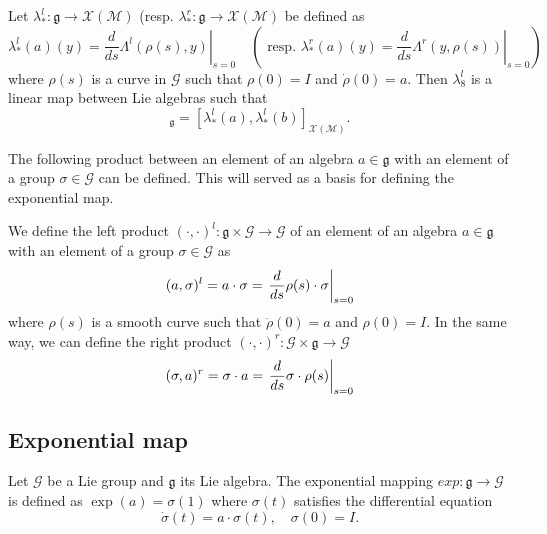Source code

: \begin{lemma}
  Let $\lambda^l_{*} : \mathfrak g \rightarrow \mathcal X(\mathcal M) $ (resp. $\lambda^r_{*} : \mathfrak g \rightarrow \mathcal X(\mathcal M) $ be defined as
  \begin{equation}
  \lambda^l_{*}(a)(y) = \left.\frac{d}{ds}{ \Lambda^l (\rho(s), y)}\right|_{s=0} \quad (\text{ resp. }  \lambda^r_{*}(a)(y) = \left.\frac{d}{ds}{ \Lambda^r (y, \rho(s))}\right|_{s=0})\label{eq:26}  
\end{equation}
 where $\rho(s)$ is a curve in $\mathcal G$ such that $\rho(0)=I$ and $\dot\rho (0)=a$. Then $\lambda^l_{8}$ is a linear
map between Lie algebras such that
\begin{equation}
  [a, b]_{\mathfrak g} = [\lambda^l_{*}(a), \lambda^l_{*}(b)]_{\mathcal X(\mathcal M)}.\label{eq:27}
\end{equation}
\end{lemma}


The following product between an element of an algebra $a \in \mathfrak g$ with an element of a group $\sigma  \in \mathcal G$ 
 can be defined. This will served as a basis for defining the exponential map.
\begin{definition}
  We define the left product $(\cdot, \cdot)^l : \mathfrak g \times \mathcal G \rightarrow  \mathcal G$ of an element of an algebra $a \in \mathfrak g$ with an element of a group $\sigma  \in \mathcal G$ as
  \begin{equation}
 (a, \sigma)^l = a \cdot \sigma = \left.\frac{d}{ds} \rho(s) \cdot \sigma \right|_{s=0}\label{eq:28}
\end{equation}
where $\rho(s)$ is a smooth curve such that $\dot\rho(0)=a$ and $\rho(0)=I$. In the same way, we can define the right product $(\cdot, \cdot)^r : \mathcal G \times \mathfrak g  \rightarrow   \mathcal G$ 
\begin{equation}
  \label{eq:29}
  (\sigma,a)^r = \sigma \cdot a  = \left.\frac{d}{ds} \sigma \cdot \rho(s)   \right|_{s=0}
\end{equation}
\end{definition}

\subsection{Exponential map}
\begin{definition}
  Let $\mathcal G$ be a Lie group and $\mathfrak g$ its Lie algebra. The exponential mapping $exp : \mathfrak g \rightarrow \mathcal G$ is defined as $\exp(a) = \sigma(1)$ where $\sigma (t)$ satisfies the  differential equation
\begin{equation}
\dot \sigma(t) = a \cdot \sigma(t), \quad \sigma (0) = I.\label{eq:30}
\end{equation}
\end{definition}

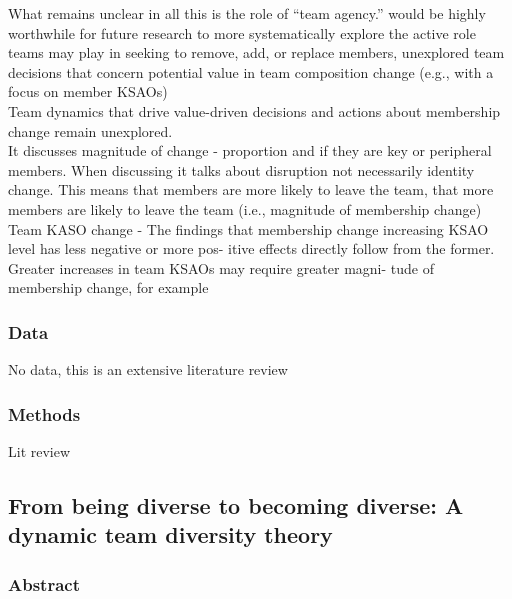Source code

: \documentclass[12pt]{article}
\begin{document}
What remains unclear in all this is the role of “team agency.”  would be highly worthwhile for future research to more systematically explore the active role teams may play in seeking to remove, add, or replace members, unexplored team decisions that concern potential value in team composition change (e.g., with a focus on member KSAOs) \\

Team dynamics that drive value-driven decisions and actions about membership change remain unexplored. \\

It discusses magnitude of change - proportion and if they are key or peripheral members. When discussing it talks about disruption not necessarily identity change. This means that members are more likely to leave the team, that more members are likely to leave the team (i.e., magnitude of membership change) \\

Team KASO change - The findings that membership change increasing KSAO level has less negative or more pos- itive effects directly follow from the former. Greater increases in team KSAOs may require greater magni- tude of membership change, for example


\subsubsection*{Data}

No data, this is an extensive literature review

\subsubsection*{Methods}

Lit review


\subsection*{From being diverse to becoming diverse: A dynamic team diversity theory\cite{diverse_to_becoming_diverse}}

\subsubsection*{Abstract}
\end{document}

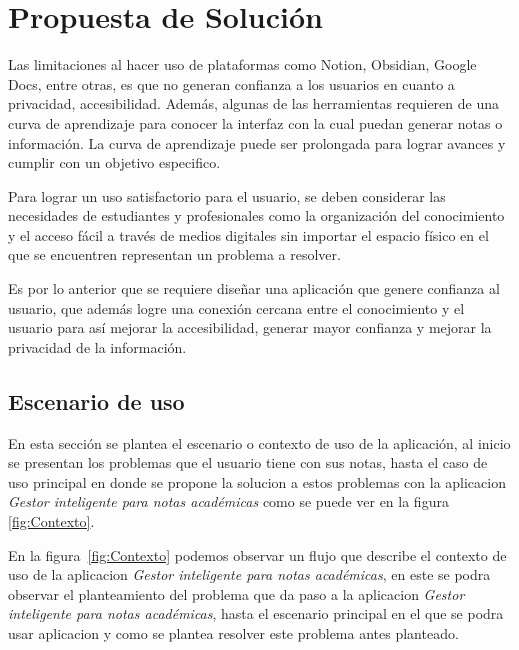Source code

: \chapter{Propuesta de Solución}
\thispagestyle{fancy}


Las limitaciones al hacer uso de plataformas como Notion, Obsidian, Google Docs, entre otras, es que no generan confianza a los usuarios en cuanto a privacidad, accesibilidad. Además, algunas de las herramientas requieren de una curva de aprendizaje para conocer la interfaz con la cual puedan generar notas o información. La curva de aprendizaje puede ser prolongada para lograr avances y cumplir con un objetivo especifico.

\vspace{.5cm}

Para lograr un uso satisfactorio para el usuario, se deben considerar las necesidades de estudiantes y profesionales como la organización del conocimiento y el acceso fácil a través de medios digitales sin importar el espacio físico en el que se encuentren representan un problema a resolver.

\vspace{.5cm}

Es por lo anterior que se requiere diseñar una aplicación que genere confianza al usuario, que además logre una conexión cercana entre el conocimiento y el usuario para así mejorar la accesibilidad, generar mayor confianza y mejorar la privacidad de la información.

\vspace{.5cm}

\section{Escenario de uso}
\noindent En esta sección se plantea el escenario o contexto de uso de la aplicación, al inicio se presentan los problemas que el usuario tiene con sus notas, hasta el caso de uso principal en donde se propone la solucion a estos problemas con la aplicacion \emph{Gestor inteligente para notas académicas} como se puede ver en la figura \ref{fig:Contexto}.

\vspace{.5cm}

\noindent En la figura~\ref{fig:Contexto} podemos observar un flujo que describe el contexto de uso de la aplicacion \emph{Gestor inteligente para notas académicas}, en este se podra observar el planteamiento del problema que da paso a la aplicacion \emph{Gestor inteligente para notas académicas}, hasta el escenario principal en el que se podra usar aplicacion y como se plantea resolver este problema antes planteado.

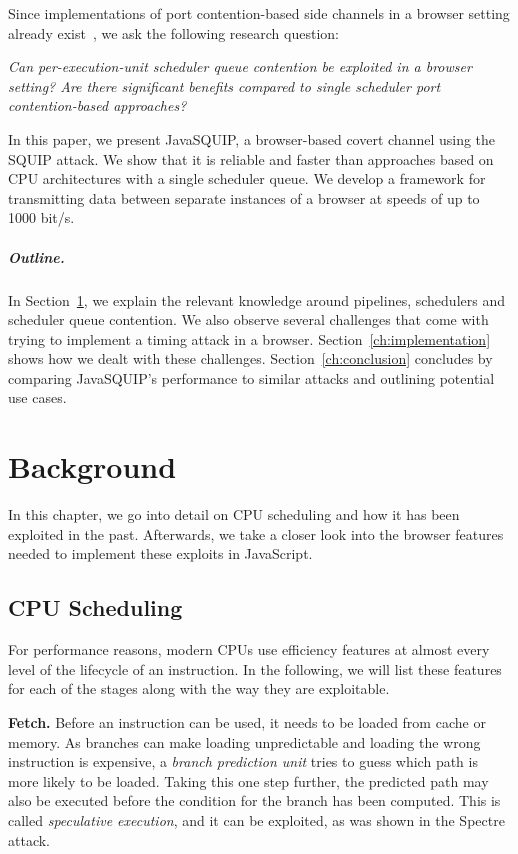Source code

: \documentclass[11pt,
  titlepage=false,
]{scrreprt}
\begin{document}
Since implementations of port contention-based side channels in a browser setting already exist~\cite{Rokicki2022webport}, we ask the following research question:

\textit{Can per-execution-unit scheduler queue contention be exploited in a browser setting? Are there significant benefits compared to single scheduler port contention-based approaches?}

In this paper, we present JavaSQUIP, a browser-based covert channel using the SQUIP attack.
We show that it is reliable and faster than approaches based on CPU architectures with a single scheduler queue.
We develop a framework for transmitting data between separate instances of a browser at speeds of up to 1000 bit/s.

\paragraph{Outline.}
In Section~\ref{ch:background}, we explain the relevant knowledge around pipelines, schedulers and scheduler queue contention.
We also observe several challenges that come with trying to implement a timing attack in a browser.
Section~\ref{ch:implementation} shows how we dealt with these challenges.
Section~\ref{ch:conclusion} concludes by comparing JavaSQUIP's performance to similar attacks and outlining potential use cases.



\chapter{Background}
\label{ch:background}

In this chapter, we go into detail on CPU scheduling and how it has been exploited in the past.
Afterwards, we take a closer look into the browser features needed to implement these exploits in JavaScript.

\section{CPU Scheduling}
\label{sec:cpuschedulers}
For performance reasons, modern CPUs use efficiency features at almost every level of the lifecycle of an instruction.
In the following, we will list these features for each of the stages along with the way they are exploitable.

\textbf{Fetch.}
Before an instruction can be used, it needs to be loaded from cache or memory.
As branches can make loading unpredictable and loading the wrong instruction is expensive, a \textit{branch prediction unit} tries to guess which path is more likely to be loaded.
Taking this one step further, the predicted path may also be executed before the condition for the branch has been computed.
This is called \textit{speculative execution}, and it can be exploited, as was shown in the Spectre~\cite{spKocherHFGGHHLM019} attack.
\end{document}
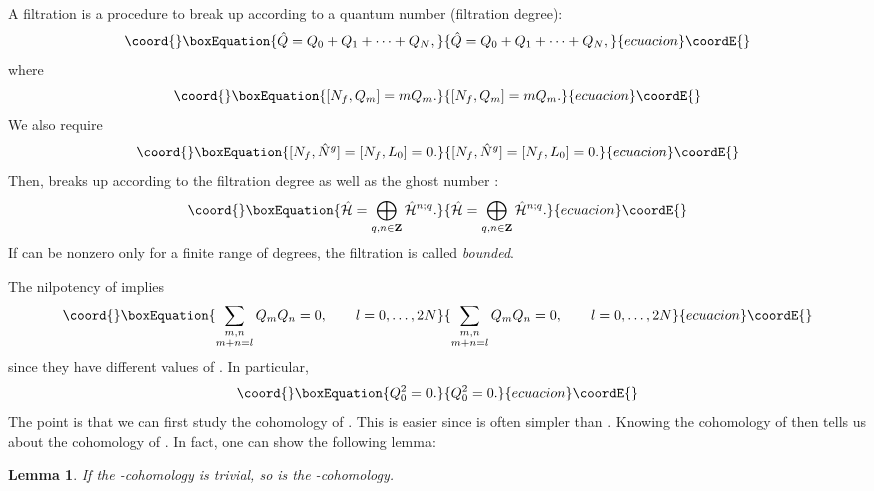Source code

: \documentclass[a4paper,12pt]{article}
\providecommand{\hN}{\hat{N}^g}
\providecommand{\hQ}{\hat{Q}}
\newtheorem{lemma}{Lemma}[section]
\begin{document}
A filtration is a procedure to break up \myHighlight{$\hQ$}\coordHE{} according to a quantum number
\coordHE{} (filtration degree):
\begin{equation}\coord{}\boxEquation{
\hQ = Q_{0}+Q_{1}+\cdots+Q_{N},
}{
\hQ = Q_{0}+Q_{1}+\cdots+Q_{N},
}{ecuacion}\coordE{}\end{equation}
where
\begin{equation}\coord{}\boxEquation{
[N_{f}, Q_{m}] = m Q_{m}.
}{
[N_{f}, Q_{m}] = m Q_{m}.
}{ecuacion}\coordE{}\end{equation}
We also require
\begin{equation}\coord{}\boxEquation{
[N_{f}, \hN] = [N_{f}, L_{0}] = 0.
\label{eq:cond}
}{
[N_{f}, \hN] = [N_{f}, L_{0}] = 0.
}{ecuacion}\coordE{}\end{equation}
Then, \coordHE{} breaks up according to the filtration degree \coordHE{} as well as the ghost number \myHighlight{$\hN (=n)$}\coordHE{}:
\begin{equation}\coord{}\boxEquation{
\hat{\cal H} = \bigoplus_{q,n\in {\bf Z}}\hat{\cal H}^{n;q} .
}{
\hat{\cal H} = \bigoplus_{q,n\in {\bf Z}}\hat{\cal H}^{n;q} .
}{ecuacion}\coordE{}\end{equation}
If \coordHE{} can be nonzero only for a finite range of degrees, the
filtration is called {\it bounded}.

The nilpotency of \myHighlight{$ \hQ^2 $}\coordHE{} implies
\begin{equation}\coord{}\boxEquation{
\sum_{\stackrel{\scriptstyle m, n}{m+n=l}}
Q_{m}Q_{n} = 0,  \qquad l=0, \ldots ,2N
}{
\sum_{\stackrel{\scriptstyle m, n}{m+n=l}}
Q_{m}Q_{n} = 0,  \qquad l=0, \ldots ,2N
}{ecuacion}\coordE{}\end{equation}
since they have different values of \coordHE{}. In particular,
\begin{equation}\coord{}\boxEquation{
Q_{0}^2 = 0.
}{
Q_{0}^2 = 0.
}{ecuacion}\coordE{}\end{equation}
The point is that we can first study the cohomology of
\coordHE{}.
This is easier since \coordHE{} is often simpler than \myHighlight{$ \hQ$}\coordHE{}.
Knowing the cohomology of \coordHE{} then tells us about the cohomology of \myHighlight{$
\hQ $}\coordHE{}. In fact, one can show the following lemma:
\begin{lemma}
%
If the \coordHE{}-cohomology is trivial,  so is the \myHighlight{$ \hQ
$}\coordHE{}-cohomology.
\label{lemma:exact_sequence}
%
\end{lemma}
\end{document}
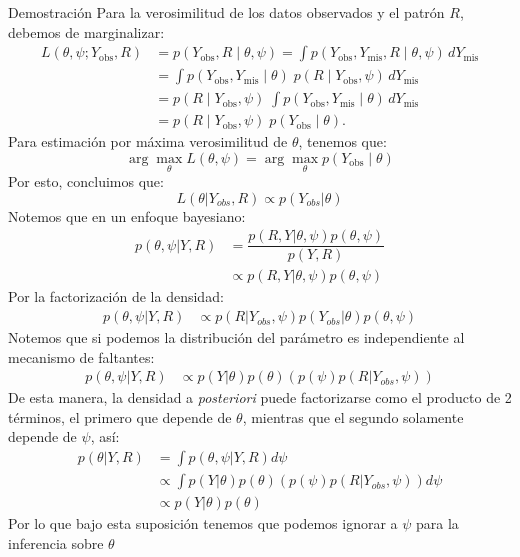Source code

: \documentclass[a4paper,11pt]{article}
\begin{document}
\begin{demostracion}{Demostración}
    Para la verosimilitud de los datos observados y el patrón \(R\), debemos de marginalizar:
    \[
        \begin{aligned}
            L(\theta,\psi;Y_{\text{obs}},R)
             & = p(Y_{\text{obs}},R\mid \theta,\psi)
            = \int p(Y_{\text{obs}},Y_{\text{mis}},R\mid \theta,\psi)\, dY_{\text{mis}}                           \\
             & = \int p(Y_{\text{obs}},Y_{\text{mis}}\mid\theta)\; p(R\mid Y_{\text{obs}},\psi)\, dY_{\text{mis}} \\
             & = p(R\mid Y_{\text{obs}},\psi)\; \int p(Y_{\text{obs}},Y_{\text{mis}}\mid\theta)\, dY_{\text{mis}} \\
             & = p(R\mid Y_{\text{obs}},\psi)\; p(Y_{\text{obs}}\mid\theta).
        \end{aligned}
    \]
    Para estimación por máxima verosimilitud de \(\theta\), tenemos que:
    \[
        \arg\max_\theta L(\theta,\psi)=\arg\max_\theta p(Y_{\text{obs}}\mid\theta)
    \]
    Por esto, concluimos que:
    \[
        L(\theta|Y_{obs},R )\propto p(Y_{obs}|\theta )
    \]
    Notemos que en un enfoque bayesiano:
    \begin{align*}
        p(\theta,\psi|Y,R ) & =\dfrac{p(R,Y|\theta,\psi)p(\theta,\psi)}{p(Y,R)} \\
                            & \propto p(R,Y|\theta,\psi)p(\theta,\psi)
    \end{align*}
    Por la factorización de la densidad:
    \begin{align*}
        p(\theta,\psi|Y,R ) & \propto p(R|Y_{obs},\psi  )p(Y_{obs} |\theta)p(\theta,\psi)
    \end{align*}
    Notemos que si podemos la distribución del parámetro es independiente al mecanismo de faltantes:
    \begin{align*}
        p(\theta,\psi|Y,R ) & \propto p(Y|\theta)p(\theta)\left(p(\psi) p(R|Y_{obs},\psi  )\right)
    \end{align*}
    De esta manera, la densidad a \textit{posteriori} puede factorizarse como el producto de 2 términos, el primero que depende de $\theta$, mientras que el segundo solamente depende de $\psi$, así:
    \begin{align*}
        p(\theta| Y,R) & =\int p(\theta,\psi|Y,R)d\psi                                                 \\
                       & \propto\int p(Y|\theta)p(\theta)\left(p(\psi) p(R|Y_{obs},\psi  )\right)d\psi \\
                       & \propto  p(Y|\theta)p(\theta)
    \end{align*}
    Por lo que bajo esta suposición tenemos que podemos ignorar a  $\psi$ para la inferencia sobre $\theta$
\end{demostracion}
\end{document}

----

### Your assignment
In the entries above, which lines hold the string "accesibilidad"? Report all of them.

### Output of the exercise
Las limitaciones al hacer uso de plataformas como Notion, Obsidian, Google Docs, entre otras, es que no generan confianza a los usuarios en cuanto a privacidad, accesibilidad. Además, algunas de las herramientas requieren de una curva de aprendizaje para conocer la interfaz con la cual puedan generar notas o información. La curva de aprendizaje puede ser prolongada para lograr avances y cumplir con un objetivo especifico.
Es por lo anterior que se requiere diseñar una aplicación que genere confianza al usuario, que además logre una conexión cercana entre el conocimiento y el usuario para así mejorar la accesibilidad, generar mayor confianza y mejorar la privacidad de la información.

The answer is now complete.